On the diet/exercise front, I have not craved sweets as much today as I have craved protein, which I suppose is a positive change. I hope that means I am building muscle and need to protein in order to maintain the lean muscle mass, although that could be wishful thinking after only two days back on the Shred.
Yesterday N decided she needed her formula bottle at 7:00 instead of 8:30, and would not rest nor stop screaming until she had it. She wouldn't even nurse, which I don't like, but after a point you have to stop trying to force your ideology on your baby. If she craves formula in the evenings, what can I do? It concerns me that she might be trying to phase me out of breastfeeding, which would be disappointing and definitely more expensive, but I have never felt confident about my milk supply so maybe the BF is just not cutting it anymore. I'm not giving up, though, As of now she is still on just one bottle of formula, and I want to keep it that way until she gets on some solids at around 6 months. Then, if she wants to drop a few of the nursings, that's all right, although of course I would like to continue as long as possible.

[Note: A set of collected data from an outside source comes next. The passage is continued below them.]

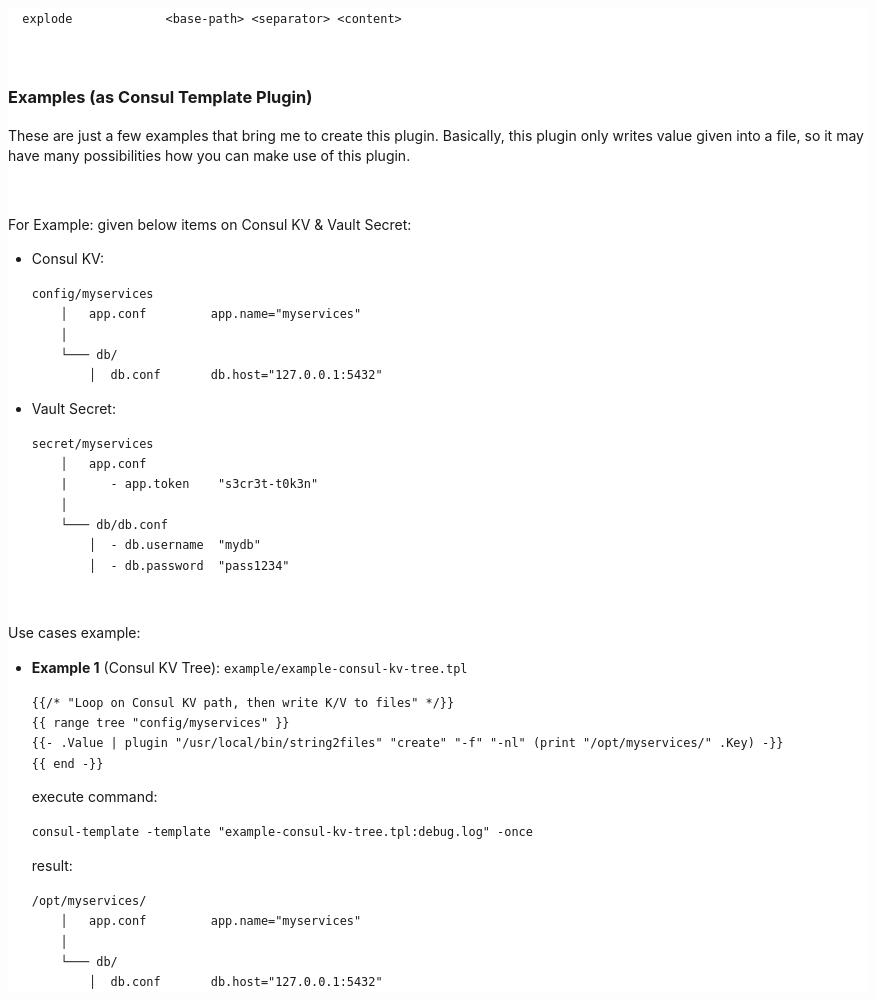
 ```
  explode             <base-path> <separator> <content>
```
<br>

### Examples (as Consul Template Plugin)
These are just a few examples that bring me to create this plugin. Basically, this plugin only writes value given into a file, so it may have many possibilities how you can make use of this plugin.

<br>

For Example: given below items on Consul KV & Vault Secret:
- Consul KV:
  ```
  config/myservices
      │   app.conf         app.name="myservices"
      │
      └─── db/
          │  db.conf       db.host="127.0.0.1:5432"
  ```
- Vault Secret:
  ```
  secret/myservices
      │   app.conf        
      |      - app.token    "s3cr3t-t0k3n"
      │
      └─── db/db.conf
          │  - db.username  "mydb"
          │  - db.password  "pass1234"
  ```

<br>

Use cases example:
- **Example 1** (Consul KV Tree): `example/example-consul-kv-tree.tpl`
  ```
  {{/* "Loop on Consul KV path, then write K/V to files" */}}
  {{ range tree "config/myservices" }}
  {{- .Value | plugin "/usr/local/bin/string2files" "create" "-f" "-nl" (print "/opt/myservices/" .Key) -}}
  {{ end -}}
  ```
  execute command:
  ```
  consul-template -template "example-consul-kv-tree.tpl:debug.log" -once
  ```
  result:
  ```
  /opt/myservices/
      │   app.conf         app.name="myservices"
      │
      └─── db/
          │  db.conf       db.host="127.0.0.1:5432"
  ```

It is so difficult, the constantly-shifting needs. It is the scourge of taking care of a baby -- they change so quickly that as soon as you have actually figured out what they need and gotten the hang of delivering it, they change again and you are back where you started.
Sleep deprivation is also starting to get to me a bit -- the kids have been so needy this week that I have not been able to work during the day (today is an exception), so I have been starting my teaching at about ten at night, which leaves me finishing between midnight and 1am, dishes and laundry undone, toys scattered all over, etc. Then I wake up about every two hours after that to feed N, then up at 8 to a messy house, hungry kids, dirty diapers, and a new slate of work. It's kind of discouraging, but I know that the sleep deprivation makes it seem worse than it is. I might get to catch up soon, or get a few extra hours of sleep, and then the situation will not seem quite so dramatic or dire. Still, it has to be said, parenting is not for the weak! ;D
I have found that good nutrition makes handling (juggling) it all a little easier, so on that front I suppose I have made some progress, even if I haven't actually lost any weight or inches. I eat a lot of veggies, whole grain, and lean protein, and a little fruit, and it works well for a steady supply of energy. Now if only I could kick the coffee habit. But that's another challenge for another time, I think.
Time for a snack -- if you pray, say a quick prayer for me, and I will do the same for you.